(Plain-text document sources)
- Opening Delimiter -
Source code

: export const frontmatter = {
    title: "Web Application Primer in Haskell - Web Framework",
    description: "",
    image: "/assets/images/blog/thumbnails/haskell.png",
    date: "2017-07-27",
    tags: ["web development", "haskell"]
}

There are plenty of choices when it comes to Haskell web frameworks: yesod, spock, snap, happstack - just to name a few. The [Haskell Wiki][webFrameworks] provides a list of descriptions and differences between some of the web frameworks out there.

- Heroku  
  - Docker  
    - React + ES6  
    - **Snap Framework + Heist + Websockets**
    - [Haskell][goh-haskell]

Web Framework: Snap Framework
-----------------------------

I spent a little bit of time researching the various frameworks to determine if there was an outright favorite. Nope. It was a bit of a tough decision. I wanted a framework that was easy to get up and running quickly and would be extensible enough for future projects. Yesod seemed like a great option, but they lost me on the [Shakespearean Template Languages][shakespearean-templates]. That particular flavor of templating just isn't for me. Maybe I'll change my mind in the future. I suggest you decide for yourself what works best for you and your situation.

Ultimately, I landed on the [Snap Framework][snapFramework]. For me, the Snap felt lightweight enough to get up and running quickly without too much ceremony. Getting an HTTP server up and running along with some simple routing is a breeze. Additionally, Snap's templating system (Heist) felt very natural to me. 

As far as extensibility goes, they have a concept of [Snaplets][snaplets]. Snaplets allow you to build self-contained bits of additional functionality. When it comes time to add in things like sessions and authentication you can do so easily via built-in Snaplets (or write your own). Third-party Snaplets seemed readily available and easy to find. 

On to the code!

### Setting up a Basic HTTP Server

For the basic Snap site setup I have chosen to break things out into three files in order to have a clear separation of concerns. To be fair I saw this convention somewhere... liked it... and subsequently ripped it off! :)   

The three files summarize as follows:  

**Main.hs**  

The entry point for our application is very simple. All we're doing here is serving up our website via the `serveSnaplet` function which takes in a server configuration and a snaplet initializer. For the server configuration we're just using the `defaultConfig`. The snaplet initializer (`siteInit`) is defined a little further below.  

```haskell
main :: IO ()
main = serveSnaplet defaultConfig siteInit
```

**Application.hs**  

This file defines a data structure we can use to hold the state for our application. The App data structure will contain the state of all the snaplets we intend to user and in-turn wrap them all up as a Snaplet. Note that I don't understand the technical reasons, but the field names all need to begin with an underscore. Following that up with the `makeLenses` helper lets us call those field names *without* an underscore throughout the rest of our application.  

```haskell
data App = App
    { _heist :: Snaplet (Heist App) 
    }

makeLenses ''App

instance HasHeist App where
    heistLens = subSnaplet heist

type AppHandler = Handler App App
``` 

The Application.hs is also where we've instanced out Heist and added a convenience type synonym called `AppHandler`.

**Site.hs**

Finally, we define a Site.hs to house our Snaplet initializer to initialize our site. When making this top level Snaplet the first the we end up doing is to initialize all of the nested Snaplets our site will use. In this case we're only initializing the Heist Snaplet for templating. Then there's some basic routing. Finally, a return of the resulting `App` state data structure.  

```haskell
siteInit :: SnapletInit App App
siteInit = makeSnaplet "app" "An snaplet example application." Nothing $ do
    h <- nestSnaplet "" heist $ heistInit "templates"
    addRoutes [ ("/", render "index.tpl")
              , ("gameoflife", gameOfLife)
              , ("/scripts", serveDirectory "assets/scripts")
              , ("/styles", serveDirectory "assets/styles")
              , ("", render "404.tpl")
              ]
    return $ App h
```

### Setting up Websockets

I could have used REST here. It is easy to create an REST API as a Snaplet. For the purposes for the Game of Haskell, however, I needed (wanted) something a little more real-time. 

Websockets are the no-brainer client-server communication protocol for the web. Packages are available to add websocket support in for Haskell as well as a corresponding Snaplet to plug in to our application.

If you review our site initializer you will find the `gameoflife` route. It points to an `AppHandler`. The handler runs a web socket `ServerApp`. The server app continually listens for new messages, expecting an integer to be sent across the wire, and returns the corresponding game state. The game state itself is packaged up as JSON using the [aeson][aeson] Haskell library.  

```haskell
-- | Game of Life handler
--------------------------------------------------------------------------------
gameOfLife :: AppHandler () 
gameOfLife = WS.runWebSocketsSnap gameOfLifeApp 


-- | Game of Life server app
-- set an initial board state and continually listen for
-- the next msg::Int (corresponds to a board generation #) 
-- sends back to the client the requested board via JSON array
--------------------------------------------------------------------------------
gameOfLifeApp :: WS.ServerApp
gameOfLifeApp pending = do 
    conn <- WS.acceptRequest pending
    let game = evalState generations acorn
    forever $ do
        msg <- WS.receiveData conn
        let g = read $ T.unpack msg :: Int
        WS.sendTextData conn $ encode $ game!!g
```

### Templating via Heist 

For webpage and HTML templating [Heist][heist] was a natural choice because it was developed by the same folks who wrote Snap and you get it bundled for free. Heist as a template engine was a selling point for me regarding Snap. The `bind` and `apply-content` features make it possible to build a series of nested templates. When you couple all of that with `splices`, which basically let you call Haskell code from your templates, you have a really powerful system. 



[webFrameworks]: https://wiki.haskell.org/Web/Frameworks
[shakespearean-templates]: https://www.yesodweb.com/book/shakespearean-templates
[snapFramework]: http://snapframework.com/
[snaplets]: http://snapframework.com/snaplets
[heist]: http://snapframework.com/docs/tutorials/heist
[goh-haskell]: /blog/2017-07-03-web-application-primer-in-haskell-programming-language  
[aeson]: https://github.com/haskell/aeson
- Closing Delimiter -
### Work required
Search the records for the string "board", and copy every line that holds it.

### Result of this task
-- set an initial board state and continually listen for
-- the next msg::Int (corresponds to a board generation #) 
-- sends back to the client the requested board via JSON array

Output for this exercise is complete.